E sem esquecer, não se pode ser ingénuo, os interesses, mais claros ou obscuros, que estão por detrás da continuidade da guerra, o surgimento de posições sucessivamente mais equívocas sobre motivações e responsabilidades (basta atender à posição expressa por Václav Klaus, que não deve ser confundido com o notável Václav Havel, nas Conferências do Estoril) impõe ser primordial relembrar como a “guerra” começou.
Em termos de direito internacional estão em causa dois países com direitos reconhecidos na Organização das Nações Unidas, pelo que o início tem de ser classificado como uma invasão da Federação Russa à Ucrânia, com clara violação dos direitos deste país.
Estes direitos não foram respeitados e, por isso, quaisquer que sejam as condições para a negociação da paz, elas não podem pôr em pé de igualdade o agressor e o agredido. E isto parece-me que está a ser cada vez mais esquecido.
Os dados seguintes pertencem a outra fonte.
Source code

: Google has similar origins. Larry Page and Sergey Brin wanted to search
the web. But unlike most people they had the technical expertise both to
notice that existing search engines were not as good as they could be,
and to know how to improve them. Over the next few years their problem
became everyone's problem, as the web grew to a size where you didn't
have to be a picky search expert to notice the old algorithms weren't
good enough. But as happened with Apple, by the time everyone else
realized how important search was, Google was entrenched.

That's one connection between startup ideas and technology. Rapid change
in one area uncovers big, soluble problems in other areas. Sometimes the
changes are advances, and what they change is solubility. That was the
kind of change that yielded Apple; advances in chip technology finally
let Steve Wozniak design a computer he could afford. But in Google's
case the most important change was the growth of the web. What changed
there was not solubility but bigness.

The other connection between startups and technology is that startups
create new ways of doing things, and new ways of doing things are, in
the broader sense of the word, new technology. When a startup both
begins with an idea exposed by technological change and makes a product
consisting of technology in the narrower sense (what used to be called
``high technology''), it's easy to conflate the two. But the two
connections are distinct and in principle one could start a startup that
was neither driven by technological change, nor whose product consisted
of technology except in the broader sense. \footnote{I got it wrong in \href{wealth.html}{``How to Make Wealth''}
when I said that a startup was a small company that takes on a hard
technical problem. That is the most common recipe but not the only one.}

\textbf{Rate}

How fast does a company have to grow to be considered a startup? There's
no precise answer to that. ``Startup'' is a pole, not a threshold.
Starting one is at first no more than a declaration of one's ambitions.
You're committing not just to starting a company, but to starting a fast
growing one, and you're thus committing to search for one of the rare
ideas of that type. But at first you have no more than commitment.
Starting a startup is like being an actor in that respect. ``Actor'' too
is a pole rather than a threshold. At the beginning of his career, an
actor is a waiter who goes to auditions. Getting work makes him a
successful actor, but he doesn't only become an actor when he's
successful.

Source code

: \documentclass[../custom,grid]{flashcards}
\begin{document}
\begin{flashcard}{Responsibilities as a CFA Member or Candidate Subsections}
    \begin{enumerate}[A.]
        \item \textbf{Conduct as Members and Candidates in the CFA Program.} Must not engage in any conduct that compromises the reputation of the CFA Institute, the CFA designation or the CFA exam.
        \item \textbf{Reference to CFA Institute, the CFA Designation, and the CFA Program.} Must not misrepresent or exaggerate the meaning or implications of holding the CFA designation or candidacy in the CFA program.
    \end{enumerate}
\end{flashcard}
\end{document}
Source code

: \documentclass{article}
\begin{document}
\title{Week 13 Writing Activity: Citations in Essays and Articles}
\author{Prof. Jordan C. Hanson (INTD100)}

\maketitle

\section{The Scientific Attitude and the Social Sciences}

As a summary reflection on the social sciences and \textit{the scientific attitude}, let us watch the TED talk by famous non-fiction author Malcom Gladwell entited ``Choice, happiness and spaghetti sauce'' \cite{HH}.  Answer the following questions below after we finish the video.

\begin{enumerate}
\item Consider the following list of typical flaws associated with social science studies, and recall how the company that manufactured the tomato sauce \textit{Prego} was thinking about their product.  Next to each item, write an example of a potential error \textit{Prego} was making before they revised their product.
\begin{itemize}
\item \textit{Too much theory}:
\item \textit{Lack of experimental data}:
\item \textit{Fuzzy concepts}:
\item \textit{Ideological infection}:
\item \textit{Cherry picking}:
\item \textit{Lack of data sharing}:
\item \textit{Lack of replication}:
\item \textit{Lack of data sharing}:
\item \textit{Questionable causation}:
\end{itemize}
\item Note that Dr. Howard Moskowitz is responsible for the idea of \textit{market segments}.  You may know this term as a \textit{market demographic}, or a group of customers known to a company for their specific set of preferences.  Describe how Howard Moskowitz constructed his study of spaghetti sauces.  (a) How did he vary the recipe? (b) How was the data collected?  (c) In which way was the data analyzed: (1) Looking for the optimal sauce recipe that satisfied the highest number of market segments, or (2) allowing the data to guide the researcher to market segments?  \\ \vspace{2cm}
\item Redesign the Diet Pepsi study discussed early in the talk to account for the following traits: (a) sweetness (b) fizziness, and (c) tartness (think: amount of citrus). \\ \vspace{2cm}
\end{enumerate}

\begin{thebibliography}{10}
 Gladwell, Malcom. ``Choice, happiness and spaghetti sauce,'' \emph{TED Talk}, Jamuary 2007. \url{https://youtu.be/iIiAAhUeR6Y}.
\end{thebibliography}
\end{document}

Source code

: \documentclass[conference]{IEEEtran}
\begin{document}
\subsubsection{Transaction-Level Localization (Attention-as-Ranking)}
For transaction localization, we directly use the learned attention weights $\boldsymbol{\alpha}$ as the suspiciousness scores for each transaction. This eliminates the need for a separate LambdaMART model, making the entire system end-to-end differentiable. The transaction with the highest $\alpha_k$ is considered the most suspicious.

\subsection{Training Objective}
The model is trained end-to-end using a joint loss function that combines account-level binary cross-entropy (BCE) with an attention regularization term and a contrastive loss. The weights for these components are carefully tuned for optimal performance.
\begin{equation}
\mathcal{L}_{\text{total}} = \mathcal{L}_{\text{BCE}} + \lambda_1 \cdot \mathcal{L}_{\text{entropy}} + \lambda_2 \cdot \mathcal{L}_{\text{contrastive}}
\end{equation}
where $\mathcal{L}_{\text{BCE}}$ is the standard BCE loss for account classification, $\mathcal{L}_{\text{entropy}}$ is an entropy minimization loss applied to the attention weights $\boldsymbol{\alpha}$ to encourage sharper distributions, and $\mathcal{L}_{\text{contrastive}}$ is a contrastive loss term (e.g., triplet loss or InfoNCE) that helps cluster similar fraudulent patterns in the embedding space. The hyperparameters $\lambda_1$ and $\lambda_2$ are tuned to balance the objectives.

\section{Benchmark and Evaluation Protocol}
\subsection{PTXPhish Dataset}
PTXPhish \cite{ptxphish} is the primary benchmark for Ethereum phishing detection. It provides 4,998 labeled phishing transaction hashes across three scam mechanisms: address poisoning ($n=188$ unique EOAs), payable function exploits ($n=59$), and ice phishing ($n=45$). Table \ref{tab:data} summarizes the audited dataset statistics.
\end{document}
Este princípio, que recuso ser discutível, está contudo, em termos de aplicação prática, algo “enevoado” pela situação criada com a anexação da Crimeia, em 2014, perante o “assobiar para o lado” de todo o mundo, com responsabilidades especiais para os Estados Unidos e o Reino Unido (nada tem a ver com a NATO como organização). Com efeito, em dezembro de 1994 foi assinado por esses dois países em conjunto com a Federação Russa (as outras duas potências nucleares, China e França ficaram-se pelas garantias individuais um pouco mais fracas, em documentos separados) em que Bielorrússia, Cazaquistão e Ucrânia se comprometiam a entregar à Federação Russa os arsenais nucleares neles existentes.
Em contrapartida as três potências comprometiam-se a respeitar a independência e a soberania desses três estados, nas fronteiras existentes à data da assinatura, para além de lhes ser assegurada a assistência a esses países em caso de agressão exterior.
Parece inequívoco que a Federação Russa passou de putativo “defensor” a agressor e os outros (Estado Unidos e Reino Unido)… calaram, logo em 2014.
Esquecer isto na preparação de qualquer acordo de paz é absolutamente inaceitável.